## [Records for the task]
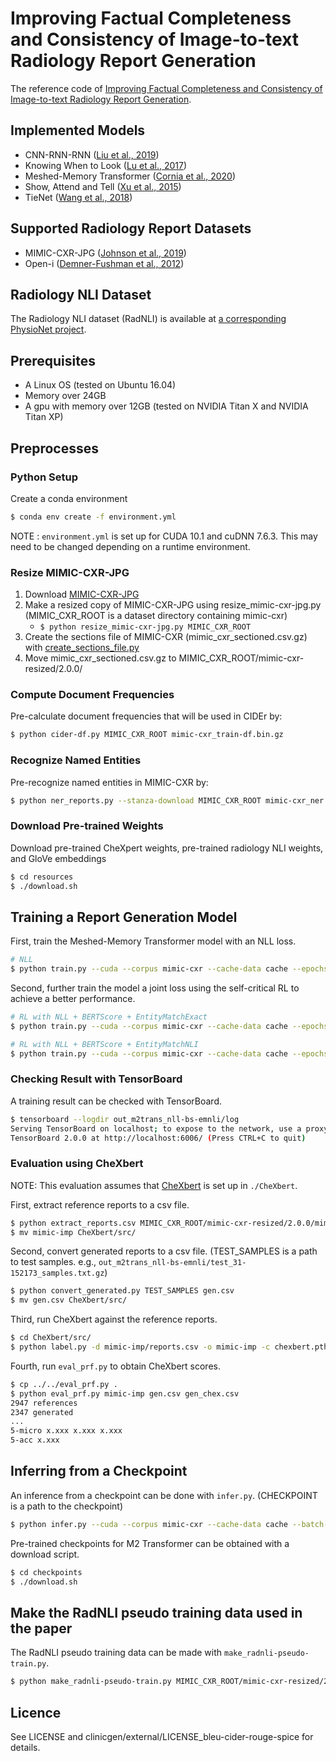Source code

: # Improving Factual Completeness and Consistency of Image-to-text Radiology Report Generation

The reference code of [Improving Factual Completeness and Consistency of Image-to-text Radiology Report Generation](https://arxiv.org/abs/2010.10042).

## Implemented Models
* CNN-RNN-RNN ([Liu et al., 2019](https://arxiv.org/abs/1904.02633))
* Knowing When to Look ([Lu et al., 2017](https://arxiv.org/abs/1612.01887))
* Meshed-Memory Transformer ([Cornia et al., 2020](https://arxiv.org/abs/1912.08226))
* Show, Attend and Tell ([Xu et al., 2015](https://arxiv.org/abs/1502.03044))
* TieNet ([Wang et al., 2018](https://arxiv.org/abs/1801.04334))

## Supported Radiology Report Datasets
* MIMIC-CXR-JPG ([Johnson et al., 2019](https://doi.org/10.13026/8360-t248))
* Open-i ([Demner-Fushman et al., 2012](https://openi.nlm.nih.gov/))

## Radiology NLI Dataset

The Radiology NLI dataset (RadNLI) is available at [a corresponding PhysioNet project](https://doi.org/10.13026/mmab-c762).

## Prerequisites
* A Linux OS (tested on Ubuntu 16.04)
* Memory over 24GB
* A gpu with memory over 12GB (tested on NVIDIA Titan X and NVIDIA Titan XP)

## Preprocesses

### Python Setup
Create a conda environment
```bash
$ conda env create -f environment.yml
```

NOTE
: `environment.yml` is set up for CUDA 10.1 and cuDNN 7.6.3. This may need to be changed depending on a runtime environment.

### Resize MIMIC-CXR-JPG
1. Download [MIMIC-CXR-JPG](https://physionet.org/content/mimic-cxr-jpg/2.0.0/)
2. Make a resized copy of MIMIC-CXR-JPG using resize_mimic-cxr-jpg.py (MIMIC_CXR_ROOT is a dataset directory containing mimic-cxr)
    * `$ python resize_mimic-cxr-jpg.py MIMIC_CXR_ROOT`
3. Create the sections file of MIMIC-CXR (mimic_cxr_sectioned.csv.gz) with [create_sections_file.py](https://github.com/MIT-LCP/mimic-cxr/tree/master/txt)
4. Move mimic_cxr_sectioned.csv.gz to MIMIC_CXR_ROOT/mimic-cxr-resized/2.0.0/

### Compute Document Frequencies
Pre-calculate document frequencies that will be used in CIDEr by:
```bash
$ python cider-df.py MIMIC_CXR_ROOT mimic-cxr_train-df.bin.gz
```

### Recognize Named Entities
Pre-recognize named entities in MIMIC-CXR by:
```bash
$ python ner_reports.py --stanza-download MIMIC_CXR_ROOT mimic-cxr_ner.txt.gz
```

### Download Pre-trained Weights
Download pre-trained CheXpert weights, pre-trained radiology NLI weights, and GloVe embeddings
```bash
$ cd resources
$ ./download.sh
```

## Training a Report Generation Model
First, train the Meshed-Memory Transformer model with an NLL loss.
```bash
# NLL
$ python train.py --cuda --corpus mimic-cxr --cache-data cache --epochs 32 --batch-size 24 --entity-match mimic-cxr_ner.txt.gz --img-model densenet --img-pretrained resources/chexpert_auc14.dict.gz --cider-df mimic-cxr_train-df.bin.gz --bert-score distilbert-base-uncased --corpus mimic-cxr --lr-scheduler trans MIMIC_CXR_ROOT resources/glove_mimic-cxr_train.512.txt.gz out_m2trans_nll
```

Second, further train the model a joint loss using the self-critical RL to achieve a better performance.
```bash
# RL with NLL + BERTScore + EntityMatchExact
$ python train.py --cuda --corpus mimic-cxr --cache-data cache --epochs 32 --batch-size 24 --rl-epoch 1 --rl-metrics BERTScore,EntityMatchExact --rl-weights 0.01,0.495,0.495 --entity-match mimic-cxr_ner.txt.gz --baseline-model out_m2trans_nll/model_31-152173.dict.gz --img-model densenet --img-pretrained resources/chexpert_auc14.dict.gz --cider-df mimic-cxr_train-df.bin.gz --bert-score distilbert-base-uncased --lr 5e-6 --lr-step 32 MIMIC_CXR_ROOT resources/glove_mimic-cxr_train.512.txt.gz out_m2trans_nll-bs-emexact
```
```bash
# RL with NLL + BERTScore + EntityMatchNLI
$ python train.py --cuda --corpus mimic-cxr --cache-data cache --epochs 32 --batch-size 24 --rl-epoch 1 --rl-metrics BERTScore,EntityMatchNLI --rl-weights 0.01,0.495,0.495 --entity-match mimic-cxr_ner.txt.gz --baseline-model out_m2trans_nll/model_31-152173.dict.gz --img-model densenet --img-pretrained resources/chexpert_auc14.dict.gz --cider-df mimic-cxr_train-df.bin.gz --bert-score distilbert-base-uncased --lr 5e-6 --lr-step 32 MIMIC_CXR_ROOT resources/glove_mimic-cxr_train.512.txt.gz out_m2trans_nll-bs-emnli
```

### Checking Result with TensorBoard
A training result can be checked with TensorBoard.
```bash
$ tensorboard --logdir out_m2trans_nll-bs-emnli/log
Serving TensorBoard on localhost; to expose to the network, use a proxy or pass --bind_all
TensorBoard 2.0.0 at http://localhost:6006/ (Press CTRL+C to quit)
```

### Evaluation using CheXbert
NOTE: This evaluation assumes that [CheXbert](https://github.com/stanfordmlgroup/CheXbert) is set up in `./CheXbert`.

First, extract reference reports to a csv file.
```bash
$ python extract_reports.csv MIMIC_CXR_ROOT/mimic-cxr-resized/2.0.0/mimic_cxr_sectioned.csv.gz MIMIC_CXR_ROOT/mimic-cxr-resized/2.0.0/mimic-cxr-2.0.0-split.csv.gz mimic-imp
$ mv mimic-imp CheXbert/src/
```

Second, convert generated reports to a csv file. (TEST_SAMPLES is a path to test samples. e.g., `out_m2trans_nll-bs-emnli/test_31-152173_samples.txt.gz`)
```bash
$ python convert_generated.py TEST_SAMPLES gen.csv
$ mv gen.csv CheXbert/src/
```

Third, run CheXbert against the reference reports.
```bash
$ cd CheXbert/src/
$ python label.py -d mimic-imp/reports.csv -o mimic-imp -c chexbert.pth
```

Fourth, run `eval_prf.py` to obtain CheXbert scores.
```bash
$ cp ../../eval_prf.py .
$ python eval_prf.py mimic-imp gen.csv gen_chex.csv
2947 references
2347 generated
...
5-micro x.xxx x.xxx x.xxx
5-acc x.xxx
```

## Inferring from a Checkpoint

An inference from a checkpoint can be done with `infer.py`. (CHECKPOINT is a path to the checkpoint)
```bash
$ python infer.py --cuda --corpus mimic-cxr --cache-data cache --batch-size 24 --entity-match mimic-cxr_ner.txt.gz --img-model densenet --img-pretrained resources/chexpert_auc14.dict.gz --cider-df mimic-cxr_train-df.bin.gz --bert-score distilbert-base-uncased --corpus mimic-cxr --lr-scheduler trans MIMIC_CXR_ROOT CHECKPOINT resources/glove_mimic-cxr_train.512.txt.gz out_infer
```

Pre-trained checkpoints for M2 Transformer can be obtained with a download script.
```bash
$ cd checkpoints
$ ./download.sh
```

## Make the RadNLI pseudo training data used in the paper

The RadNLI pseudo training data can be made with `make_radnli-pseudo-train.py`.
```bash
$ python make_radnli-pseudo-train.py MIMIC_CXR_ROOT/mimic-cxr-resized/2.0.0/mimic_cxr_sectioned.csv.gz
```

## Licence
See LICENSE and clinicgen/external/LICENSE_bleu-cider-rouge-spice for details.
...
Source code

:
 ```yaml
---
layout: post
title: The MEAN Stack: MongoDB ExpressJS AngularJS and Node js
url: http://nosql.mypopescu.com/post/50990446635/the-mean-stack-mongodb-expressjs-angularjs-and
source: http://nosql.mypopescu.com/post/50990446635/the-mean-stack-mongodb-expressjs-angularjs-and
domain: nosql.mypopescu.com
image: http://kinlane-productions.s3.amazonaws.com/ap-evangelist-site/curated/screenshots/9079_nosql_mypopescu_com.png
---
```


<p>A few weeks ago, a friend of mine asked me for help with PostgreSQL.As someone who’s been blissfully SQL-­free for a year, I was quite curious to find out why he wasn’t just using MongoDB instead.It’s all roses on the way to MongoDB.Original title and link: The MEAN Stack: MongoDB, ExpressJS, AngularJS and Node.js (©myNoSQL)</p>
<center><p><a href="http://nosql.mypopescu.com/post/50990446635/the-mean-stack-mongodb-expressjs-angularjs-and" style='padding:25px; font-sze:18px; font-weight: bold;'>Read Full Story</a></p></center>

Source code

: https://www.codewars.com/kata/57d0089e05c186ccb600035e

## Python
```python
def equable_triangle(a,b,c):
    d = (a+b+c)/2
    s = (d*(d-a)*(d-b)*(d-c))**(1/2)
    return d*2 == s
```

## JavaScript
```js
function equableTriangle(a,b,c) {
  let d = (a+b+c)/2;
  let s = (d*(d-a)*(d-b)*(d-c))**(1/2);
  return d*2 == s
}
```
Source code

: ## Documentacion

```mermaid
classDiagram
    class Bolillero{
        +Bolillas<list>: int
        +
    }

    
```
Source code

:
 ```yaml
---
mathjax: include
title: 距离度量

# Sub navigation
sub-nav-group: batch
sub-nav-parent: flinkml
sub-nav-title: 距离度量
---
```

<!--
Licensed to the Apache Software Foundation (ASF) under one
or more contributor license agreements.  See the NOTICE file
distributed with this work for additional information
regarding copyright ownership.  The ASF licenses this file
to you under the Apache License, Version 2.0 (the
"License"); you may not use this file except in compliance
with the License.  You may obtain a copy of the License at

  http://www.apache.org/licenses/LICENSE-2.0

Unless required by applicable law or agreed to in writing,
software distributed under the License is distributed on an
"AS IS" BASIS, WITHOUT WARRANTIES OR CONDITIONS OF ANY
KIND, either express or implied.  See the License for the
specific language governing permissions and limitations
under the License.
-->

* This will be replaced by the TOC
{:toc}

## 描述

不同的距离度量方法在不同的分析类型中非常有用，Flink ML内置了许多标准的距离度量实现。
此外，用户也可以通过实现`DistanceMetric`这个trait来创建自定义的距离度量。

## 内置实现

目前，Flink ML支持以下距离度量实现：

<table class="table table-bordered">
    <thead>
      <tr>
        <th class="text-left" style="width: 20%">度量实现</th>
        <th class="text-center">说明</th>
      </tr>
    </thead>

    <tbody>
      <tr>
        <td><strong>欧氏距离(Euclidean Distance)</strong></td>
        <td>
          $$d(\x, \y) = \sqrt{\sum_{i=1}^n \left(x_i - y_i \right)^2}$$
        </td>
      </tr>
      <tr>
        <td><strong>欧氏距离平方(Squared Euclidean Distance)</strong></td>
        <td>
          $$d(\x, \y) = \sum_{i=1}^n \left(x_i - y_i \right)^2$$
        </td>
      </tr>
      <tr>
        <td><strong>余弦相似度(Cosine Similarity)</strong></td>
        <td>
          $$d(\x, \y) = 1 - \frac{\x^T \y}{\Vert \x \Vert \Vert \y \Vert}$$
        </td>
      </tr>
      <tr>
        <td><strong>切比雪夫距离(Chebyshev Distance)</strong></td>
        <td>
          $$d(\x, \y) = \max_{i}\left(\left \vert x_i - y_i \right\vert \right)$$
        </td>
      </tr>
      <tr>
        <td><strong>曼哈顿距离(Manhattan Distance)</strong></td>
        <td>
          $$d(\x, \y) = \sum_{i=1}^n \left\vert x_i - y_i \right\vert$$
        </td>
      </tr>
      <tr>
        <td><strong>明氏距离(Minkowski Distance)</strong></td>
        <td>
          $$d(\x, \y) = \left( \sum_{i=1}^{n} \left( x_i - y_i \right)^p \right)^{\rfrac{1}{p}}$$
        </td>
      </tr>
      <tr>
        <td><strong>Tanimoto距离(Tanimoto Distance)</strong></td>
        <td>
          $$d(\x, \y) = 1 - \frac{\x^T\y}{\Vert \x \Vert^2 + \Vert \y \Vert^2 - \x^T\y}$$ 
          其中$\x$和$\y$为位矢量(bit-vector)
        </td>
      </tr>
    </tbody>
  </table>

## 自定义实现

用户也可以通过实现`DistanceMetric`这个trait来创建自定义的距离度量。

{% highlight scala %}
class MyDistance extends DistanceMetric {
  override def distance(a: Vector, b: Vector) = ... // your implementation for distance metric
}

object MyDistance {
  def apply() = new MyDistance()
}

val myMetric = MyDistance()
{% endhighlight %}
* * *
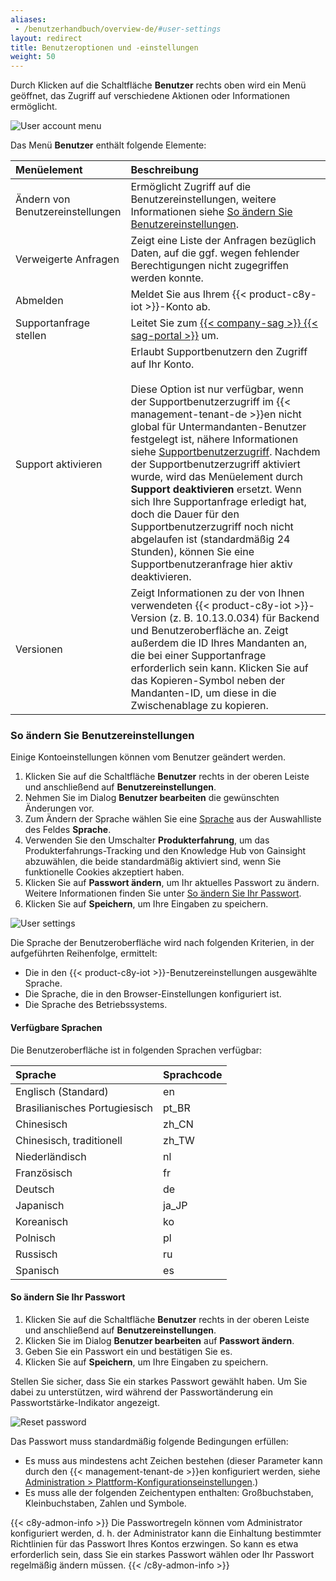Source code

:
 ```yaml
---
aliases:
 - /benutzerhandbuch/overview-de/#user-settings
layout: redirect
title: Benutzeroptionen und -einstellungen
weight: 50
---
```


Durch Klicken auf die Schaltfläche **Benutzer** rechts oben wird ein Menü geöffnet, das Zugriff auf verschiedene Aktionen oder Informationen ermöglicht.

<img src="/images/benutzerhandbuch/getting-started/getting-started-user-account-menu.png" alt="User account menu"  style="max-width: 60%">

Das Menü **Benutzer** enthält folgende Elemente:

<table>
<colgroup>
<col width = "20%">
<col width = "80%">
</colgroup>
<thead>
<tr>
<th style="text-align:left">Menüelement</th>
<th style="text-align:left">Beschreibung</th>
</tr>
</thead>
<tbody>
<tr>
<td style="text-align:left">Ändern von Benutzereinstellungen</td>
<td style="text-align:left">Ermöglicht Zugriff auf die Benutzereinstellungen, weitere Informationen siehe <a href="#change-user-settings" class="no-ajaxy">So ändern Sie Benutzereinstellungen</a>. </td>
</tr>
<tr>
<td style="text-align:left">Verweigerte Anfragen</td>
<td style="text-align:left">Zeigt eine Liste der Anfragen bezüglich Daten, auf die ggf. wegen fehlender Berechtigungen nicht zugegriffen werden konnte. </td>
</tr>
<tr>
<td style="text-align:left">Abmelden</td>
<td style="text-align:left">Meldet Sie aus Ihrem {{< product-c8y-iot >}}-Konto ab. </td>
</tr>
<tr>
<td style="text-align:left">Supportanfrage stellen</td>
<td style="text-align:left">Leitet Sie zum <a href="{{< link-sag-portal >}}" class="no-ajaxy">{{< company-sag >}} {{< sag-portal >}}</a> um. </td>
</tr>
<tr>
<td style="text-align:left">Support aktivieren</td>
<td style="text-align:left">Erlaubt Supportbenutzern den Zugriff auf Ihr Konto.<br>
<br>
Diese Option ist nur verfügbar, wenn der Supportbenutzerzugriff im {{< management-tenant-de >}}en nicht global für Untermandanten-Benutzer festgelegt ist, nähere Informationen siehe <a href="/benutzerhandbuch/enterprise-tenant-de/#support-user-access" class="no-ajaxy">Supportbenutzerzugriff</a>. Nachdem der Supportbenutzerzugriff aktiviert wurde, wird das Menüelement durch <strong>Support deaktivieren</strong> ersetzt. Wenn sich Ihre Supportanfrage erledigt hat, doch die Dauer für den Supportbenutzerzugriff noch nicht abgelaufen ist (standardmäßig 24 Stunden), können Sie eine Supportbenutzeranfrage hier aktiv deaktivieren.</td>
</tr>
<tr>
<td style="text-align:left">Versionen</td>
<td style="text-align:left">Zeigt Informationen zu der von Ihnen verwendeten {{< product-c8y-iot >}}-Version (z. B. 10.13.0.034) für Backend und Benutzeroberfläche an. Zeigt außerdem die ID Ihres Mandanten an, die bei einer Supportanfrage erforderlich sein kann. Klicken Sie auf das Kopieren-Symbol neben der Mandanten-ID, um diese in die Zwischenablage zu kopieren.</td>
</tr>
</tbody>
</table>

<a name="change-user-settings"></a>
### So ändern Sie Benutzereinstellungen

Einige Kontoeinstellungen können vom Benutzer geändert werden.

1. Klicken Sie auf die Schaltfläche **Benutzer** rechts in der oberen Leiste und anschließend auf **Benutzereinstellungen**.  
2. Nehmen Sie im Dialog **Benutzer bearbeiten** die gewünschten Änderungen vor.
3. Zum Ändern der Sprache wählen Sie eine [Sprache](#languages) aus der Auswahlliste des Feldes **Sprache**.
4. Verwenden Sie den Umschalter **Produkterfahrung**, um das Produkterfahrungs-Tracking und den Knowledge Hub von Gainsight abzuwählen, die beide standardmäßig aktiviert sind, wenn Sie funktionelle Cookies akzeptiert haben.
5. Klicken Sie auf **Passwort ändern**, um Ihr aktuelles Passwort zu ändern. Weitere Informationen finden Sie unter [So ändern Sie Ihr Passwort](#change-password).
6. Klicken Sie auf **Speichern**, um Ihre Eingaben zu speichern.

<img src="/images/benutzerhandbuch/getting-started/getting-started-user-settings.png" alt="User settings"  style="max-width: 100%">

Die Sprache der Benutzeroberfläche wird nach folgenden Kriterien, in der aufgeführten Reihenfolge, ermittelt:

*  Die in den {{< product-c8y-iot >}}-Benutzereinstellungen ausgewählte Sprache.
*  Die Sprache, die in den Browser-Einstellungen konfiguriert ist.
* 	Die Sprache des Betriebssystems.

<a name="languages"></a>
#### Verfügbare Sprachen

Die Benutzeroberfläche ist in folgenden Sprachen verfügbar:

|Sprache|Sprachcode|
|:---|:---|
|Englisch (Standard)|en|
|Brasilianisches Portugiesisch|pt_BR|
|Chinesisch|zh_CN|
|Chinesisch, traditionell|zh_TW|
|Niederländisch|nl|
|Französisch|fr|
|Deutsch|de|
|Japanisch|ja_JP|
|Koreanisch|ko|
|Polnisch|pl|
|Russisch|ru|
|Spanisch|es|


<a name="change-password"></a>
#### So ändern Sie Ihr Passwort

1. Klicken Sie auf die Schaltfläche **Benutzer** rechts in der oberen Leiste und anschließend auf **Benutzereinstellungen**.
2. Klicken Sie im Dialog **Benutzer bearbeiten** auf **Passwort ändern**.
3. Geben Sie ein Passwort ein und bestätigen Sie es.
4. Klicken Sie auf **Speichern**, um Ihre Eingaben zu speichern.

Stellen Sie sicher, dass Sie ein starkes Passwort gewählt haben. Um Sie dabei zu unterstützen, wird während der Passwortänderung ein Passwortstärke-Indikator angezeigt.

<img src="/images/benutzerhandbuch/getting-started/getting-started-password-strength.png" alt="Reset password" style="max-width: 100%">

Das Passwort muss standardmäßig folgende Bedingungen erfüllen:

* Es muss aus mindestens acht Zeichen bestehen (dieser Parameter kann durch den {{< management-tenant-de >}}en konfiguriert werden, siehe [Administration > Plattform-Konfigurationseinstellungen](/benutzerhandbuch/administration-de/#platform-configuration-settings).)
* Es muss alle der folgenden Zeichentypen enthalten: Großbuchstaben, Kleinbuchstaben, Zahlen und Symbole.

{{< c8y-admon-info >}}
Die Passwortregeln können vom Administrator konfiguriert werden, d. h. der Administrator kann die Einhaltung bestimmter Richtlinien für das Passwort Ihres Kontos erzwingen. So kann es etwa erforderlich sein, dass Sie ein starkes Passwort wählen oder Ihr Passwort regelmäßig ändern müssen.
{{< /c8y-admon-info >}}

## [Work to be completed]
Return every line from the entries above that includes the word "environment".

## [Output for this task]
Create a conda environment
$ conda env create -f environment.yml
: `environment.yml` is set up for CUDA 10.1 and cuDNN 7.6.3. This may need to be changed depending on a runtime environment.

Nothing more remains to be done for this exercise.